Sometimes there's also something that we buy to take home with us. I have blind-baking ceramic "beans" that we bought on one of our England journeys years ago, and when I take them out to use them, I remember that trip. 

There's only so much you need for a household, though, and only so much stuff you want to buy and lug home from travelling. So my most favourite type of holiday souvenir is... a recipe.

I'm fond of good food, and I very much enjoy eating "foreign" things when abroad, and trying stuff that is a regional speciality. And sometimes, something is delicious enough for me to look up the recipe (or several of them, since, you know, Internet recipe search) and integrate it into our portfolio of things to cook here. Which means that I both get new ideas on what to cook or bake, and I have something reminding me of glorious times in other places, and it's something that does not need storage space (apart from the bit of space in my cook book).

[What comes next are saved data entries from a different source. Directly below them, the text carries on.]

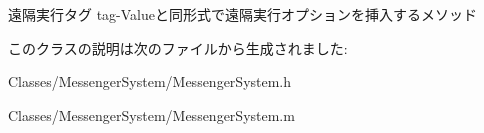 \label{dc/dc9/interface_messenger_system_ad7b796c0354f4a6f380392421d4abc0d}
遠隔実行タグ tag-\/Valueと同形式で遠隔実行オプションを挿入するメソッド 

このクラスの説明は次のファイルから生成されました:\begin{DoxyCompactItemize}
\item 
Classes/MessengerSystem/MessengerSystem.h\item 
Classes/MessengerSystem/MessengerSystem.m\end{DoxyCompactItemize}
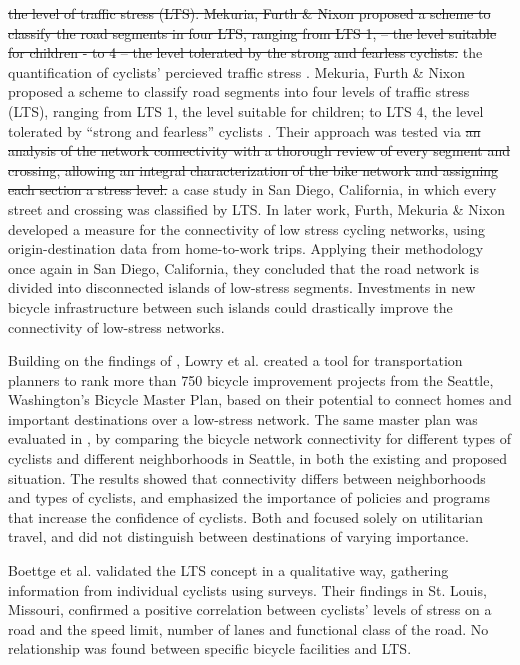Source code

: \documentclass[information,article,submit,moreauthors,Latex,dvi2pdf,10pt,a4paper]{Definitions/mdpi}
\begin{document}
\begin{mycolorbox}[colback=yellow]
\sout{the level of traffic stress (LTS). Mekuria, Furth \& Nixon proposed a scheme to classify the road segments in four LTS, ranging from LTS 1, – the level suitable for children - to 4 – the level tolerated by the strong and fearless cyclists.}
the quantification of cyclists' percieved traffic stress \cite{Sorton1994,Geller2006}. Mekuria, Furth \& Nixon \cite{Mekuria2012b} proposed a scheme to classify road segments into four levels of traffic stress (LTS), ranging from LTS 1, the level suitable for children; to LTS 4, the level tolerated by “strong and fearless” cyclists \cite{Dill2016}. Their approach was tested via \sout{an analysis of the network connectivity with a thorough review of every segment and crossing, allowing an integral characterization of the bike network and assigning each section a stress level.} a case study in San Diego, California, in which every street and crossing was classified by LTS. In later work, Furth, Mekuria \& Nixon \cite{Furth2016} developed a measure for the connectivity of low stress cycling networks, using origin-destination data from home-to-work trips. Applying their methodology once again in San Diego, California, they concluded that the road network is divided into disconnected islands of low-stress segments. Investments in new bicycle infrastructure between such islands could drastically improve the connectivity of low-stress networks.

Building on the findings of \cite{Mekuria2012b}, Lowry et al. \cite{Lowry2016} created a tool for transportation planners to rank more than 750 bicycle improvement projects from the Seattle, Washington’s Bicycle Master Plan, based on their potential to connect homes and important destinations over a low-stress network. The same master plan was evaluated in \cite{Lowry2017}, by comparing the bicycle network connectivity for different types of cyclists and different neighborhoods in Seattle, in both the existing and proposed situation. The results showed that connectivity differs between neighborhoods and types of cyclists, and emphasized the importance of policies and programs that increase the confidence of cyclists. Both \cite{Lowry2016} and \cite{Lowry2017} focused solely on utilitarian travel, and did not distinguish between destinations of varying importance.

Boettge et al. \cite{Boettge2017} validated the LTS concept in a qualitative way, gathering information from individual cyclists using surveys. Their findings in St. Louis, Missouri, confirmed a positive correlation between cyclists' levels of stress on a road and the speed limit, number of lanes and functional class of the road. No relationship was found between specific bicycle facilities and LTS.
\end{mycolorbox}
\end{document}
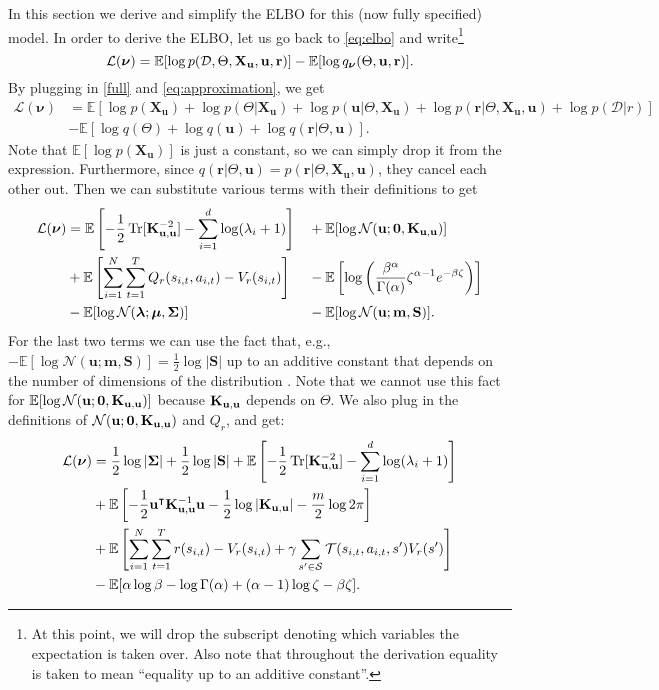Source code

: \documentclass{mprop}
\theoremstyle{definition}
\DeclareMathOperator{\Tr}{Tr}
\begin{document}
In this section we derive and simplify the ELBO for this (now fully specified)
model. In order to derive the ELBO, let us go back to \eqref{eq:elbo} and
write\footnote{At this point, we will drop the subscript denoting which
  variables the expectation is taken over. Also note that throughout the derivation
  equality is taken to mean ``equality up to an additive constant''.}
\[ \mathcal{L}(\bm\nu) = \mathbb{E}[\log p(\mathcal{D}, \Theta, \mathbf{X_u}, \mathbf{u}, \mathbf{r})] -
  \mathbb{E}[\log q_{\bm\nu}(\Theta, \mathbf{u}, \mathbf{r})]. \]
By plugging in \eqref{full} and \eqref{eq:approximation}, we get
\[
  \begin{split}
    \mathcal{L}(\bm\nu) &= \mathbb{E}[\log p(\mathbf{X_u}) + \log p(\Theta |
    \mathbf{X_u}) + \log p(\mathbf{u} | \Theta, \mathbf{X_u}) + \log
    p(\mathbf{r} | \Theta, \mathbf{X_u}, \mathbf{u}) + \log p(\mathcal{D} | r)] \\
    &- \mathbb{E}[\log q(\Theta) + \log q(\mathbf{u}) + \log q(\mathbf{r} |
    \Theta, \mathbf{u})].
  \end{split}
\]
Note that $\mathbb{E}[\log p(\mathbf{X_u})]$ is just a constant, so we can
simply drop it from the expression. Furthermore, since $q(\mathbf{r} | \Theta,
\mathbf{u}) = p(\mathbf{r} | \Theta, \mathbf{X_u}, \mathbf{u})$, they cancel
each other out. Then we can substitute various terms with their definitions to
get
\begin{alignat*}{3}
  \mathcal{L}(\bm\nu) &= \mathbb{E}\left[-\frac{1}{2}\Tr[\Kuu^{-2}] -
    \sum_{i=1}^d \log(\lambda_i + 1)\right] &&+ \mathbb{E}[\log
  \mathcal{N}(\mathbf{u}; \mathbf{0}, \Kuu)] \\
  &+ \mathbb{E}\left[ \sum_{i=1}^N \sum_{t=1}^T Q_r(s_{i,t}, a_{i,t}) -
    V_r(s_{i,t}) \right] &&-
  \mathbb{E}\left[\log\left(\frac{\beta^\alpha}{\Gamma(\alpha)}\zeta^{\alpha -
        1}e^{-\beta\zeta}\right)\right] \\
  &- \mathbb{E}[\log\mathcal{N}(\bm\lambda; \bm\mu, \bm\Sigma)] &&-
  \mathbb{E}[\log\mathcal{N}(\mathbf{u}; \mathbf{m}, \mathbf{S})].
\end{alignat*}
For the last two terms we can use the fact that, e.g., $-\mathbb{E}[\log
\mathcal{N}(\mathbf{u}; \mathbf{m}, \mathbf{S})] = \frac{1}{2}\log|\mathbf{S}|$
up to an additive constant that depends on the number of dimensions of the
distribution \cite{DBLP:journals/tit/AhmedG89}. Note that we cannot use this
fact for $\mathbb{E}[\log \mathcal{N}(\mathbf{u}; \mathbf{0}, \mathbf{K}_{\mathbf{u},\mathbf{u}})]$  because
$\mathbf{K}_{\mathbf{u},\mathbf{u}}$ depends on $\Theta$. We also plug in the definitions of
$\mathcal{N}(\mathbf{u}; \mathbf{0}, \mathbf{K}_{\mathbf{u},\mathbf{u}})$ and $Q_r$, and get:
\begin{align*}
  \mathcal{L}(\bm\nu) &= \frac{1}{2}\log|\bm\Sigma| + \frac{1}{2}\log|\mathbf{S}| + \mathbb{E}\left[-\frac{1}{2}\Tr[\Kuu^{-2}] - \sum_{i=1}^d \log(\lambda_i + 1)\right] \\
  &+ \mathbb{E}\left[-\frac{1}{2}\mathbf{u}^\intercal\Kuu^{-1}\mathbf{u} -
    \frac{1}{2}\log|\Kuu| - \frac{m}{2}\log 2\pi\right] \\
  &+ \mathbb{E}\left[\sum_{i=1}^N \sum_{t=1}^T r(s_{i,t}) - V_r(s_{i,t}) + \gamma\sum_{s' \in \mathcal{S}}
    \mathcal{T}(s_{i,t}, a_{i,t}, s')V_r(s') \right] \\
  &- \mathbb{E}[\alpha\log\beta - \log\Gamma(\alpha) + (\alpha - 1)\log\zeta - \beta\zeta].
\end{align*}
\end{document}

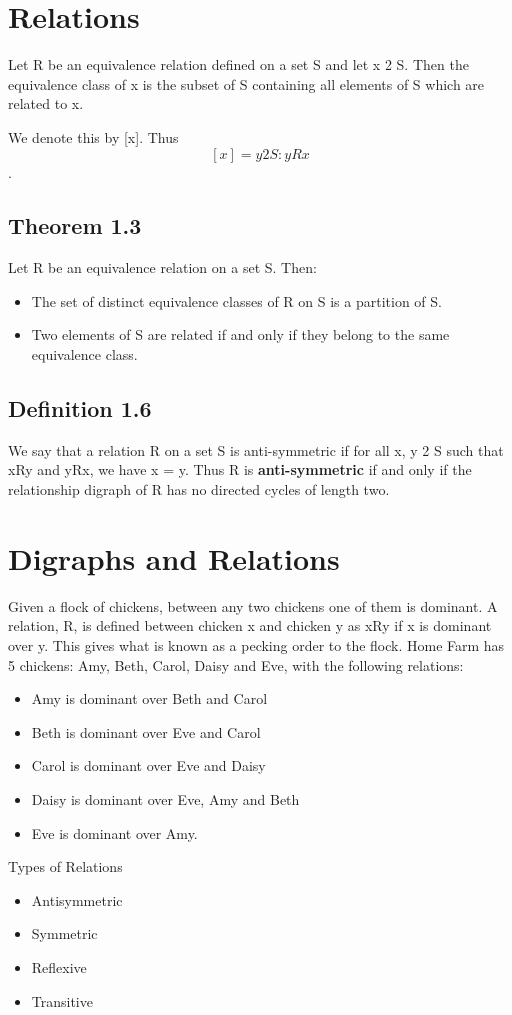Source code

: \documentclass[MASTER.tex]{subfiles}
\begin{document}
\section{Relations}

Let R be an equivalence relation defined on a set S and let x 2 S. 
Then the equivalence class of x is the subset of S containing all
elements of S which are related to x. 

We denote this by [x]. Thus
\[[x] = {y 2 S : yRx}\].

\subsection*{Theorem 1.3 }
Let R be an equivalence relation on a set S. Then:
\begin{itemize}
\item The set of distinct equivalence classes of R on S is a partition of S.
\item Two elements of S are related if and only if they belong to the same equivalence
class.
\end{itemize}
\subsection*{Definition 1.6} We say that a relation R on a set S is anti-symmetric if for
all x, y 2 S such that xRy and yRx, we have x = y. 
Thus R is \textbf{anti-symmetric}
if and only if the relationship digraph of R has no directed cycles of length two.


\newpage
\section{Digraphs and Relations}
Given a flock of chickens, between any two chickens one of them is
dominant. A relation, R, is defined between chicken x and chicken y as xRy if x is
dominant over y. This gives what is known as a pecking order to the flock. Home
Farm has 5 chickens: Amy, Beth, Carol, Daisy and Eve, with the following relations:

\begin{itemize}
\item Amy is dominant over Beth and Carol
\item Beth is dominant over Eve and Carol
\item Carol is dominant over Eve and Daisy
\item Daisy is dominant over Eve, Amy and Beth
\item Eve is dominant over Amy.
\end{itemize}

\newpage


Types of Relations

\begin{itemize}
\item Antisymmetric
\item Symmetric
\item Reflexive 
\item Transitive
\end{itemize}
\end{document}
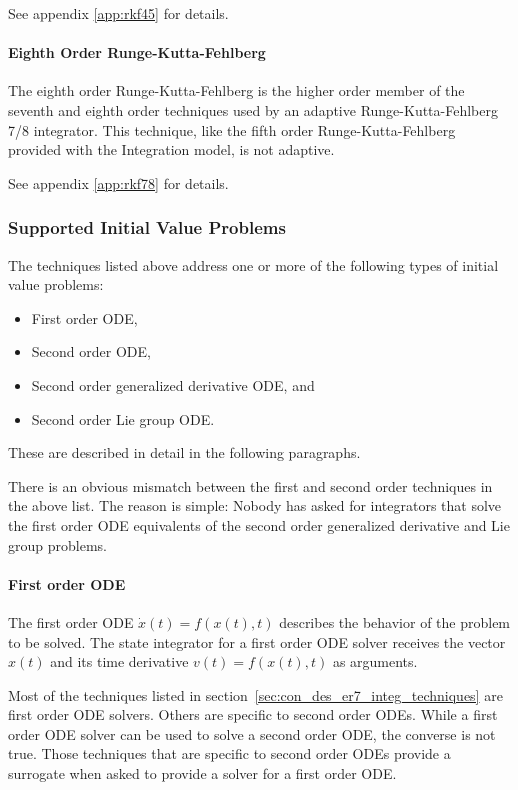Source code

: See appendix \ref{app:rkf45} for details.

\paragraph{Eighth Order Runge-Kutta-Fehlberg}
The eighth order Runge-Kutta-Fehlberg is the higher order member of the seventh
and eighth order techniques used by an adaptive Runge-Kutta-Fehlberg 7/8
integrator. This technique, like the fifth order Runge-Kutta-Fehlberg provided
with the \erseven Integration model, is not adaptive.

See appendix \ref{app:rkf78} for details.

\subsubsection{Supported Initial Value Problems}

The techniques listed above address one or more of the following types of
initial value problems:\begin{itemize}
\item First order ODE,
\item Second order ODE,
\item Second order generalized derivative ODE, and
\item Second order Lie group ODE.
\end{itemize}
These are described in detail in the following paragraphs.

There is an obvious mismatch between the first and second order techniques
in the above list. The reason is simple: Nobody has asked for integrators
that solve the first order ODE equivalents of the second order generalized
derivative and Lie group problems.

\paragraph{First order ODE}
The first order ODE $\dot x(t) = f(x(t),t)$
describes the behavior of the problem to be solved.
The state integrator for a first order ODE solver
receives the vector $x(t)$ and its time derivative $v(t)=f(x(t),t)$
as arguments.

Most of the techniques listed in section~\ref{sec:con_des_er7_integ_techniques}
are first order ODE solvers. Others are specific to second order ODEs. While a
first order ODE solver can be used to solve a second order ODE, the converse
is not true. Those techniques that are specific to second order ODEs provide
a surrogate when asked to provide a solver for a first order ODE.

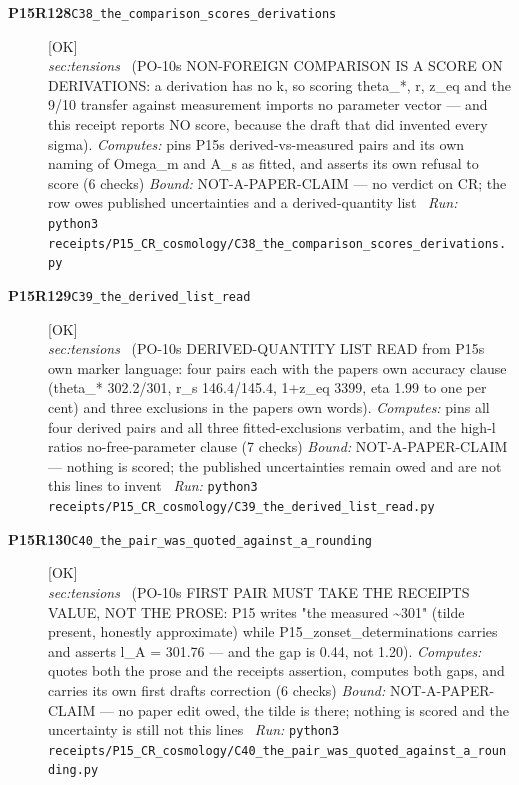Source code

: \begin{description}
\item[\textbf{P15R128}\quad\texttt{C38\_the\_comparison\_scores\_derivations}]\hfill\textsf{[OK]}\\
\textit{sec:tensions} \ (PO-10s NON-FOREIGN COMPARISON IS A SCORE ON DERIVATIONS: a derivation has no k, so scoring theta\_*, r, z\_eq and the 9/10 transfer against measurement imports no parameter vector --- and this receipt reports NO score, because the draft that did invented every sigma). 
\emph{Computes:} pins P15s derived-vs-measured pairs and its own naming of Omega\_m and A\_s as fitted, and asserts its own refusal to score (6 checks)
 \emph{Bound:} NOT-A-PAPER-CLAIM --- no verdict on CR; the row owes published uncertainties and a derived-quantity list
\ \emph{Run:} \texttt{python3 receipts/P15\_CR\_cosmology/C38\_the\_comparison\_scores\_derivations.py}
\item[\textbf{P15R129}\quad\texttt{C39\_the\_derived\_list\_read}]\hfill\textsf{[OK]}\\
\textit{sec:tensions} \ (PO-10s DERIVED-QUANTITY LIST READ from P15s own marker language: four pairs each with the papers own accuracy clause (theta\_* 302.2/301, r\_s 146.4/145.4, 1+z\_eq 3399, eta 1.99 to one per cent) and three exclusions in the papers own words). 
\emph{Computes:} pins all four derived pairs and all three fitted-exclusions verbatim, and the high-l ratios no-free-parameter clause (7 checks)
 \emph{Bound:} NOT-A-PAPER-CLAIM --- nothing is scored; the published uncertainties remain owed and are not this lines to invent
\ \emph{Run:} \texttt{python3 receipts/P15\_CR\_cosmology/C39\_the\_derived\_list\_read.py}
\item[\textbf{P15R130}\quad\texttt{C40\_the\_pair\_was\_quoted\_against\_a\_rounding}]\hfill\textsf{[OK]}\\
\textit{sec:tensions} \ (PO-10s FIRST PAIR MUST TAKE THE RECEIPTS VALUE, NOT THE PROSE: P15 writes "the measured \textasciitilde{}301" (tilde present, honestly approximate) while P15\_zonset\_determinations carries and asserts l\_A = 301.76 --- and the gap is 0.44, not 1.20). 
\emph{Computes:} quotes both the prose and the receipts assertion, computes both gaps, and carries its own first drafts correction (6 checks)
 \emph{Bound:} NOT-A-PAPER-CLAIM --- no paper edit owed, the tilde is there; nothing is scored and the uncertainty is still not this lines
\ \emph{Run:} \texttt{python3 receipts/P15\_CR\_cosmology/C40\_the\_pair\_was\_quoted\_against\_a\_rounding.py}

\end{description}
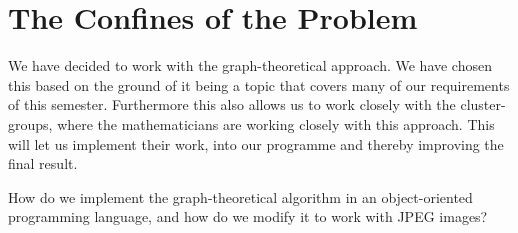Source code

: \section{The Confines of the Problem}
We have decided to work with the graph-theoretical approach. 
We have chosen this based on the ground of it being a topic that covers many of our requirements of this semester. 
Furthermore this also allows us to work closely with the cluster-groups, where the mathematicians are working closely with this approach. 
This will let us implement their work, into our programme and thereby improving the final result.

\vspace{5mm}
\begin{centering}
	\begin{tcolorbox}[center title, title=Problem Statement, width=.7\textwidth]
		How do we implement the graph-theoretical algorithm in an object-oriented programming language, and how do we modify it to work with JPEG images?
	\end{tcolorbox}
\end{centering}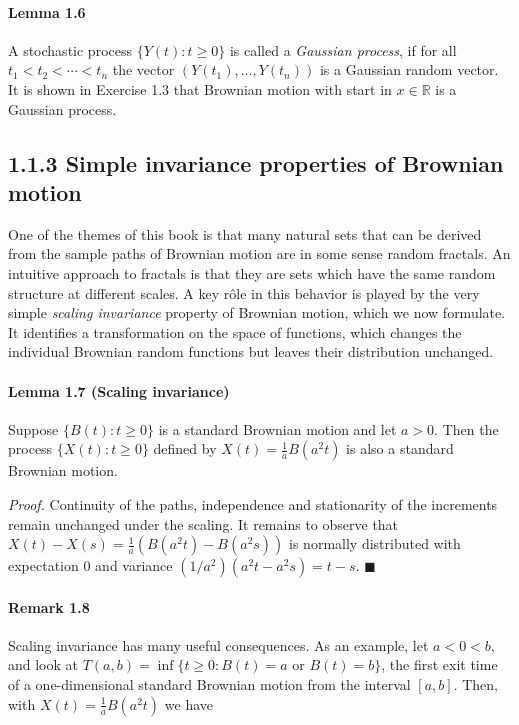 \documentclass{article}
\begin{document}
\paragraph{Lemma 1.6} A stochastic process $\{Y(t) : t \geq 0\}$ is called a \textit{Gaussian process}, if for all $t_1 < t_2 < \cdots < t_n$ the vector $(Y(t_1), \ldots, Y(t_n))$ is a Gaussian random vector. It is shown in Exercise 1.3 that Brownian motion with start in $x \in \mathbb{R}$ is a Gaussian process.

\subsection*{1.1.3 Simple invariance properties of Brownian motion}

One of the themes of this book is that many natural sets that can be derived from the sample paths of Brownian motion are in some sense random fractals. An intuitive approach to fractals is that they are sets which have the same random structure at different scales. A key rôle in this behavior is played by the very simple \textit{scaling invariance} property of Brownian motion, which we now formulate. It identifies a transformation on the space of functions, which changes the individual Brownian random functions but leaves their distribution unchanged.

\paragraph{Lemma 1.7 (Scaling invariance)} Suppose $\{B(t) : t \geq 0\}$ is a standard Brownian motion and let $a > 0$. Then the process $\{X(t) : t \geq 0\}$ defined by $X(t) = \frac{1}{a}B(a^2 t)$ is also a standard Brownian motion.

\textit{Proof.} Continuity of the paths, independence and stationarity of the increments remain unchanged under the scaling. It remains to observe that $X(t) - X(s) = \frac{1}{a} (B(a^2 t) - B(a^2 s))$ is normally distributed with expectation 0 and variance $(1/a^2)(a^2 t - a^2 s) = t - s$. \hfill $\blacksquare$

\paragraph{Remark 1.8} Scaling invariance has many useful consequences. As an example, let $a < 0 < b$, and look at $T(a, b) = \inf \{t \geq 0 : B(t) = a \text{ or } B(t) = b\}$, the first exit time of a one-dimensional standard Brownian motion from the interval $[a, b]$. Then, with $X(t) = \frac{1}{a}B(a^2 t)$ we have
\end{document}
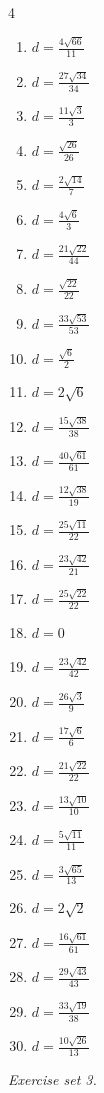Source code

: \begin{multicols}{4}\raggedright
\begin{enumerate}[label=\arabic*., leftmargin=*, itemsep=1pt]
\item $d=\frac{4 \sqrt{66}}{11}$
\item $d=\frac{27 \sqrt{34}}{34}$
\item $d=\frac{11 \sqrt{3}}{3}$
\item $d=\frac{\sqrt{26}}{26}$
\item $d=\frac{2 \sqrt{14}}{7}$
\item $d=\frac{4 \sqrt{6}}{3}$
\item $d=\frac{21 \sqrt{22}}{44}$
\item $d=\frac{\sqrt{22}}{22}$
\item $d=\frac{33 \sqrt{53}}{53}$
\item $d=\frac{\sqrt{6}}{2}$
\item $d=2 \sqrt{6}$
\item $d=\frac{15 \sqrt{38}}{38}$
\item $d=\frac{40 \sqrt{61}}{61}$
\item $d=\frac{12 \sqrt{38}}{19}$
\item $d=\frac{25 \sqrt{11}}{22}$
\item $d=\frac{23 \sqrt{42}}{21}$
\item $d=\frac{25 \sqrt{22}}{22}$
\item $d=0$
\item $d=\frac{23 \sqrt{42}}{42}$
\item $d=\frac{26 \sqrt{3}}{9}$
\item $d=\frac{17 \sqrt{6}}{6}$
\item $d=\frac{21 \sqrt{22}}{22}$
\item $d=\frac{13 \sqrt{10}}{10}$
\item $d=\frac{5 \sqrt{11}}{11}$
\item $d=\frac{3 \sqrt{65}}{13}$
\item $d=2 \sqrt{2}$
\item $d=\frac{16 \sqrt{61}}{61}$
\item $d=\frac{29 \sqrt{43}}{43}$
\item $d=\frac{33 \sqrt{19}}{38}$
\item $d=\frac{10 \sqrt{26}}{13}$
\end{enumerate}
\end{multicols}
\par\noindent\emph{Exercise set 3.}\nopagebreak
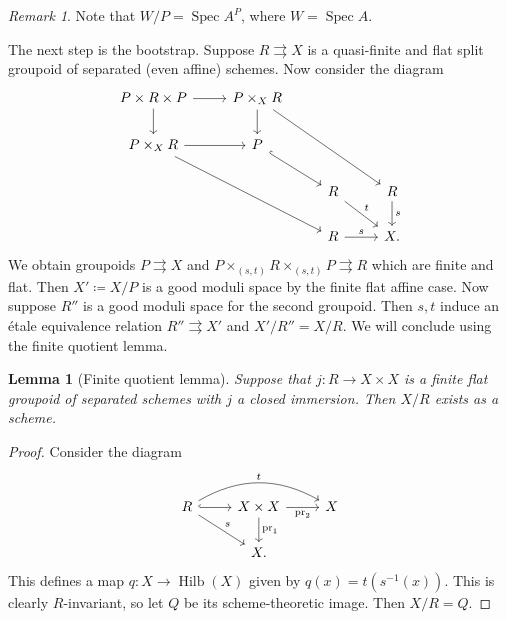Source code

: \documentclass{amsart}
\newtheorem{lem}[thm]{Lemma}
\theoremstyle{definition}
\theoremstyle{remark}
\newtheorem{rmk}[thm]{Remark}
\theoremstyle{plain}
\theoremstyle{definition}
\theoremstyle{remark}
\newcommand{\on}[1]{\operatorname{#1}}
\newcommand{\1}{\mathbf{1}}
\newcommand{\2}{\mathbf{2}}
\newcommand{\3}{\mathbf{3}}
\DeclareMathOperator{\Spec}{Spec}
\begin{document}
\begin{rmk}
    Note that \(W/P = \Spec A^P\), where \(W = \Spec A\).
\end{rmk}

The next step is the bootstrap. Suppose \(R \rightrightarrows X\) is a quasi-finite and flat split groupoid of separated (even affine) schemes. Now consider the diagram
\begin{equation*}
\begin{tikzcd}
    P \times R \times P \ar{d} \ar{r} & P \times_X R \ar{d} \ar{ddrr} \\
    P \times_X R \ar{r} \ar{ddrr} & P \ar[hookrightarrow]{dr} \\
    & & R \ar{dr}{t} & R \ar{d}{s} \\
    & & R \ar{r}{s}  & X.
\end{tikzcd}
\end{equation*}
We obtain groupoids \(P \rightrightarrows X\) and \(P \times_{(s,t)} R \times_{(s,t)} P \rightrightarrows R\) which are finite and flat. Then \(X' \coloneqq X / P\) is a good moduli space by the finite flat affine case. Now suppose \(R''\) is a good moduli space for the second groupoid. Then \(s, t\) induce an \'etale equivalence relation \(R'' \rightrightarrows X'\) and \(X' / R'' = X/R\). We will conclude using the finite quotient lemma.

\begin{lem}[Finite quotient lemma]
    Suppose that \(j \colon R \to X \times X\) is a finite flat groupoid of separated schemes with \(j\) a closed immersion. Then \(X/R\) exists as a scheme.
\end{lem}

\begin{proof}
    Consider the diagram
    \begin{equation*}
    \begin{tikzcd}
        R \ar[hookrightarrow]{r} \ar[bend left=30]{rr}{t} \ar{dr}{s} & X \times X \ar{d}{\on{pr}_1} \ar{r}[swap]{\on{pr}_2} & X \\
        & X.
    \end{tikzcd}
    \end{equation*}
    This defines a map \(q \colon X \to \on{Hilb}(X)\) given by \(q(x) = t(s^{-1}(x))\). This is clearly \(R\)-invariant, so let \(Q\) be its scheme-theoretic image. Then \(X/R = Q\).
\end{proof}
\end{document}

Cinnamon rolls remind me of trips to the North - Scandinavia or Finland. Scones are, of course, England and Ireland. Just like pies, which I make way too rarely. There's Sächsische Quarkkeulchen, from our hiking through the Sachsenforst, there's Crostata reminding me of the Embroidery School in Muro Leccese this spring, and most recently there's Pressgurka, from our stop in Sweden on the way back home this summer.

Definitely my favourite kind of holiday souvenir, these recipes!